Aries Telecoms (M) Berhad is a computer supplier founded in 1996 in Malaysia.

== History ==

It expanded into the field of system integration for small businesses, predominantly involving the design, deployment and maintenance of LAN solutions deploying Ethernet networking technologies. This gave them a platform to specialise in Ethernet network technology. By 2005, the business focus was changed to networking technologies and associated services. The company signed a contract with the Malaysian state of Malacca to implement a statewide wireless network project linking all government offices and facilities within the state of Malacca.
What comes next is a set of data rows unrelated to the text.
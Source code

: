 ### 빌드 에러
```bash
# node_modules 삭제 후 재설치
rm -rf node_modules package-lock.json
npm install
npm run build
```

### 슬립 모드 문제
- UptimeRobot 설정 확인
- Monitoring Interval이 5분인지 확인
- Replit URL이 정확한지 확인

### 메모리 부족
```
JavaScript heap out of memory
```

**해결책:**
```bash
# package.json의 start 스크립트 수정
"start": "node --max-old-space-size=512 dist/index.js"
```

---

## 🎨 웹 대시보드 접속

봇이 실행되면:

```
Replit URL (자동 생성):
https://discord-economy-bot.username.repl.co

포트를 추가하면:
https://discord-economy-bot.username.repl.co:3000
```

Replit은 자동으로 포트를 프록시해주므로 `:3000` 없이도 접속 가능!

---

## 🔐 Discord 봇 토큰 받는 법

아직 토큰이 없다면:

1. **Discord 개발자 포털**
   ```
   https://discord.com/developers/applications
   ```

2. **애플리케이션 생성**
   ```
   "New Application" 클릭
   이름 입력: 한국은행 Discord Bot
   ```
This project was successfully launched on 3 October 2002 by the then Chief Minister of the State of Malacca, Datuk Seri Haji Mohd Ali Bin Mohd Rustam.

== Growth ==
The company began in 2004 to build Malaysia's first carrier class Metro Ethernet fiber optic border-to- border network spanning Peninsular Malaysia. Through a partnership with Fiberail Sdn Bhd, a subsidiary of Telecom Malaysia Berhad, which had deployed fiber optic cable along various of Malaysia's railways and pipelines, the Group capitalised on this existing network of unutilized dark fiber running from Padang Besar on the Thailand-Malaysia border to Johor Bahru on the Singapore-Malaysia border. Through various tech partnerships, the Group installed its current network switching technology and, following huge investment, the first phase of this nationwide Metro Ethernet network was completed and commissioned in December 2006. The company also installed its NOC in Kuala Lumpur at this time and network services to customers commenced in March 2007. Between 2006 and 2014, it continued to upgrade its national network to meet anticipated further growth of bandwidth demand in Peninsular Malaysia as well as preparing itself for expansion within the wider South East Asia region. The company constructed a further two cross-border networks spanning Peninsular Malaysia in 2012 and 2013; and three networks were built between 2006 and 2014 supporting the Klang Valley area.